There is a simple survival strategy. Mankind needs to build self contained, self sustaining environments which can first continue life within a devastated earth, continue life after the earth is destroyed and continue life once the sun dies. In this timescale how important is it that the resources of the earth are consumed in a orgy of waste over a few hundred years or frugally over millennia. It seems certain mankind will evolve itself and will evolve the creatures it inhabits the earth with.

It seems natural that mankind will build survival environments that will embrace every last detail of our time on earth. As an ancient greek may have speculated on a future where it was possible to fly to the moon it seems that mankind can begin to rationally speculate on the challenges of setting out in a series of massive space "vehicles" towards the nearest galaxy and be optimistic about the result. (Credit to NASA and the US taxpayer for continuing to drive forward space exploration and associated enabling technologies).

Top of page Relative Time

Fundamental to our collective understanding is a rigorous understanding of the natural physical laws. These are expressed in a language obscure to most people as reading and writing was to most of our ancestors. It is very important to make this language more accessible.

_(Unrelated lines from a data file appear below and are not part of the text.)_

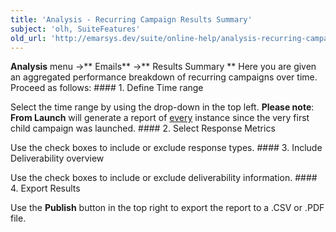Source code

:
 ```yaml
---
title: 'Analysis - Recurring Campaign Results Summary'
subject: 'olh, SuiteFeatures'
old_url: 'http://emarsys.dev/suite/online-help/analysis-recurring-campaigns/'
---
```


**Analysis** menu ->** Emails** ->** Results Summary ** Here you are given an aggregated performance breakdown of recurring campaigns over time. Proceed as follows: #### 1. Define Time range

 Select the time range by using the drop-down in the top left. **Please note**: **From Launch** will generate a report of <span style="text-decoration: underline;">every</span> instance since the very first child campaign was launched. #### <span class="f_Subheading1">2. Select Response Metrics</span>

 Use the check boxes to include or exclude response types. #### <span class="f_Subheading1">3. Include Deliverability overview</span>

 Use the check boxes to include or exclude deliverability information. #### <span class="f_Subheading1">4. Export Results</span>

 Use the **Publish** button in the top right to export the report to a .CSV or .PDF file.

It is around 15 billion years since the last "big bang" which is the apparent point when the universe began its last period of expansion. The observed universe appears to be expanding. Projecting this expansion back a "starting" point in time is found.

This long period of time causes problems since the forces tending to disperse the bodies that make up the universe need to be balanced by the forces of gravity pulling the bodies together. If the forces were not delicately balanced once side would swiftly overwhelm the other. Either the forces are not what they seem or additional forces are present.

It is our mathematical models tested by experiment that we need to rely on. Usually a number of models can fit the observed results. One recent approach begins to question whether the speed of light should be considered as always being constant. There is a suggestion that if the speed of light was much faster when the universe was much younger its change could be a key factor in providing the energy to keep the forces in balance.

Human society as seen by archeology is around 10 thousand years old. There is still much time for mathematians and scientists to formulate laws and engineers to build systems to exploit the insights that understanding of the laws brings. A single lifespan of up to around 1 hundred years needs to be seen in the far longer context of geological time. Genetics is a great comfort in that it connects us all to a couple of dozen ancestors many thousands of years ago. These ancestors would be proud of us and we can be proud of future generations to come. History teaches us that we can be optimistic.